1. Verifier Training: Learning reliability through synthetic "fake-vs-real" without real labels

The Verifier must learn "who tracks accurately" without real-world GT. Training signals are generated on the K-EPIC synthetic dataset (11K videos): 6 types of random perturbations (drift, jumps, occlusion, identity switches, 1–128 pixel displacement) are applied to GT trajectories to simulate failures. The objective is "higher scores for candidates closer to GT," using a soft contrastive target distribution \(\mathbf{s}_t = \text{Softmax}(-\|\mathbf{C}_t - \mathbf{p}_t\| / \tau_s)\) (\(\tau_s = 0.1\)). Loss is cross-entropy masked for occluded frames \(\mathcal{L} = \sum_t v_t \cdot \text{CE}(\hat{\mathbf{s}}_t, \mathbf{s}_t)\). As it learns scene-independent reliability judgment, it transfers easily to the real domain.
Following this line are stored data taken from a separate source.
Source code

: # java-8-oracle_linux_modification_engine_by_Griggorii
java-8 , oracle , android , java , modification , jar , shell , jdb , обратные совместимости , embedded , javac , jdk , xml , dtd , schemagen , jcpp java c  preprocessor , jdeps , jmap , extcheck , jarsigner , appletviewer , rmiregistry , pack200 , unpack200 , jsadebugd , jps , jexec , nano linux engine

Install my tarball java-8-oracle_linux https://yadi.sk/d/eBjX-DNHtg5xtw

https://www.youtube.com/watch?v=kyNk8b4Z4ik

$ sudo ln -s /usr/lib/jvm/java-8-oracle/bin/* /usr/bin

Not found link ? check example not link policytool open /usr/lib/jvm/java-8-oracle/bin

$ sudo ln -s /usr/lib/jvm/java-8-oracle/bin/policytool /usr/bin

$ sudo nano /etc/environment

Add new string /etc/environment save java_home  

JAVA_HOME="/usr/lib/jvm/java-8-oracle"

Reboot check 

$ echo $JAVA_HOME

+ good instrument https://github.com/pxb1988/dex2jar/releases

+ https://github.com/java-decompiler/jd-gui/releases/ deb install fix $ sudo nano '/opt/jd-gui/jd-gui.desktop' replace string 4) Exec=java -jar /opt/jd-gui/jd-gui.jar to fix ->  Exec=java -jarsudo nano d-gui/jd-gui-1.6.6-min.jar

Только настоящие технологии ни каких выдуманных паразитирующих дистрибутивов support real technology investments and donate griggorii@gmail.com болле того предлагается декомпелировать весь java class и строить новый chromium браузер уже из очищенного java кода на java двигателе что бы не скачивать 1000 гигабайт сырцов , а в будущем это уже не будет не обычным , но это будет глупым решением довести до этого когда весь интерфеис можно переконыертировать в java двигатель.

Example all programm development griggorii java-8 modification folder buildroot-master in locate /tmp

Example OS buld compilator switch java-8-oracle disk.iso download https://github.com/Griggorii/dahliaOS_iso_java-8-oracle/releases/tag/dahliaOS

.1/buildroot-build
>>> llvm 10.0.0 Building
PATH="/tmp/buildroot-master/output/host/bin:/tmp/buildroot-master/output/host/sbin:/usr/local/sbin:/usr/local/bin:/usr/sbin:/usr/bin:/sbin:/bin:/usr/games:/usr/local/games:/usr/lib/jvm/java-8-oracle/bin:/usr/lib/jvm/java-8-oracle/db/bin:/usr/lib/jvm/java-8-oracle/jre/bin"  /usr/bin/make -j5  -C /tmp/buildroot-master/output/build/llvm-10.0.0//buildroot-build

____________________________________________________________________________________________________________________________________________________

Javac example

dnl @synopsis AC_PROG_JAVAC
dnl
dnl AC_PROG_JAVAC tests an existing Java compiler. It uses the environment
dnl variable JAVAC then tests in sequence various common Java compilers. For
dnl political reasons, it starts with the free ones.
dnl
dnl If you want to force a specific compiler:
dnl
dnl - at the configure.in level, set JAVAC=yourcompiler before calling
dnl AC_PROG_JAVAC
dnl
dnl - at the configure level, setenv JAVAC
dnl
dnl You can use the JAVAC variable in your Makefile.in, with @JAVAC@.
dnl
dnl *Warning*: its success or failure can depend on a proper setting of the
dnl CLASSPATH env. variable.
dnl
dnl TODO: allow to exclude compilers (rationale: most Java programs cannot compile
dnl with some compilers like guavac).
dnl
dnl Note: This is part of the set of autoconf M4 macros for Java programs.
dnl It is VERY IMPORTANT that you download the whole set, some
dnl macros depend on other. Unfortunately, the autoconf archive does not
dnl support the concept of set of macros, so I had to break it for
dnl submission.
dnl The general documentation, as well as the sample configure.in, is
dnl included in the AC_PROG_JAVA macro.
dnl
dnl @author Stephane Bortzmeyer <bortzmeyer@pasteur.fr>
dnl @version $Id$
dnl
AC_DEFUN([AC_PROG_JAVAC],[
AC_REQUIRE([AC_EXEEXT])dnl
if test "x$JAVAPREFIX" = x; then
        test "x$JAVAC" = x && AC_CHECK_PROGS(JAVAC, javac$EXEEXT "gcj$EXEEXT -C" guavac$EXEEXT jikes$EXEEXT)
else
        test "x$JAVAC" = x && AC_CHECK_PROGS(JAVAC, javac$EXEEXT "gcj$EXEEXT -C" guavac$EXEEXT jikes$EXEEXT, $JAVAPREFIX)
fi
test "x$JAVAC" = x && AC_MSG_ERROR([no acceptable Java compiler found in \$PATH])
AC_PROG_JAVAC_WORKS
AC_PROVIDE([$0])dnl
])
2. Localized Features + Candidate Transformer: Localized observation with temporal context

The Verifier does not need global reasoning. It uses a frozen CNN encoder from CoTracker3 to extract dense features \(\mathbf{F}_t \in \mathbb{R}^{H' \times W' \times D}\) and extracts local features at the query and candidate locations using deformable attention. Positional encoding uses sinusoidal encoding of the displacement \(\boldsymbol{\Delta}_t = \mathbf{C}_t - \mathbf{q}_{t_0}\) and learnable identity tokens. The Candidate Transformer uses constrained cross-attention (querying candidates within the same frame) and temporal self-attention to output a temperature-scaled softmax distribution \(\hat{\mathbf{s}}_t = \text{Softmax}(\mathbf{f}_t^q \cdot \mathbf{f}_t / \tau)\) (\(\tau = 0.1\)).
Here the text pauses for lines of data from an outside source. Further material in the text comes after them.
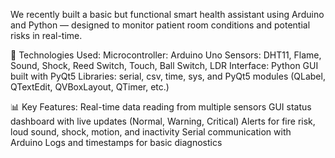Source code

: We recently built a basic but functional smart health assistant using Arduino and Python — designed to monitor patient room conditions and potential risks in real-time.

🧰 Technologies Used:
Microcontroller: Arduino Uno
Sensors: DHT11, Flame, Sound, Shock, Reed Switch, Touch, Ball Switch, LDR
Interface: Python GUI built with PyQt5
Libraries: serial, csv, time, sys, and PyQt5 modules (QLabel, QTextEdit, QVBoxLayout, QTimer, etc.)

📊 Key Features:
Real-time data reading from multiple sensors
GUI status dashboard with live updates (Normal, Warning, Critical)
Alerts for fire risk, loud sound, shock, motion, and inactivity
Serial communication with Arduino
Logs and timestamps for basic diagnostics
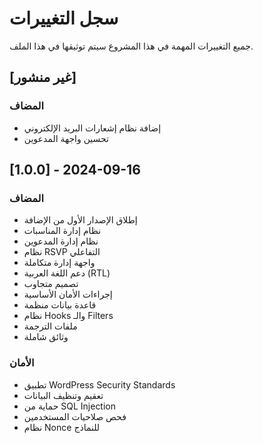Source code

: # سجل التغييرات

جميع التغييرات المهمة في هذا المشروع سيتم توثيقها في هذا الملف.

## [غير منشور]

### المضاف
- إضافة نظام إشعارات البريد الإلكتروني
- تحسين واجهة المدعوين

## [1.0.0] - 2024-09-16

### المضاف
- إطلاق الإصدار الأول من الإضافة
- نظام إدارة المناسبات
- نظام إدارة المدعوين
- نظام RSVP التفاعلي
- واجهة إدارة متكاملة
- دعم اللغة العربية (RTL)
- تصميم متجاوب
- إجراءات الأمان الأساسية
- قاعدة بيانات منظمة
- نظام Hooks والـ Filters
- ملفات الترجمة
- وثائق شاملة

### الأمان
- تطبيق WordPress Security Standards
- تعقيم وتنظيف البيانات
- حماية من SQL Injection
- فحص صلاحيات المستخدمين
- نظام Nonce للنماذج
3. Verifier-Guided Real-World Fine-Tuning: High efficiency via pseudo-labels

The Verifier converts teacher complementarity into high-quality pseudo-labels. The 6 teachers are Track-On2, BootsTAPIR, BootsTAPNext, Anthro-LocoTrack, AllTracker, and CoTracker3 (window). Real videos are sourced from TAO + OVIS + VSPW (4864 unlabeled segments). Query points are sampled from SIFT (2/3) and motion-salient regions (1/3), with visibility estimated via majority voting. Training uses a mixture of synthetic (GT) and real data (Verifier pseudo-labels), gradually increasing the weight of real data. With only ~5K videos, it outperforms BootsTAPIR (~1M videos), a 100x improvement in data efficiency.

Loss & Training

Verifier training uses cross-entropy on soft reliability targets with occlusion masking. Student fine-tuning uses standard point tracking losses (L1 for position + BCE for visibility). The student baseline is Track-On2 pre-trained on TAP-Vid Kubric.

Key Experimental Results

Main Results

Real-world point tracking benchmark comparison:

Model EgoPoints \(\delta_{avg}\) RoboTAP AJ Kinetics AJ DAVIS AJ Type
Track-On2 61.7 68.1 55.3 67.0 Synthetic Pre-trained
BootsTAPIR 55.7 64.9 54.6 61.4 Real Fine-tuned (1M+)
BootsTAPNext-B 33.6 64.0 57.3 65.2 Real Fine-tuned (1M+)
CoTracker3 54.0 66.4 55.8 63.8 Real Fine-tuned
AllTracker† 62.0 68.8 56.8 63.7 Extra Flow Data
Track-On-R (Ours) 67.3 70.9 57.8 68.1 Real Fine-tuned (~5K)

Ablation Study

Verifier Ensemble vs. Individual Teachers (\(\delta_{avg}\) / AJ on DAVIS & RoboTAP):

Method DAVIS \(\delta_{avg}\) RoboTAP \(\delta_{avg}\)
Random Teacher 79.5 77.4
Best Single Teacher ~79-80 ~80
Verifier Selection 80.6 81.8

Teacher Count: Increasing teachers monotonically improves Verifier performance—adding weak teachers does not degrade the Verifier (unlike the random selection baseline).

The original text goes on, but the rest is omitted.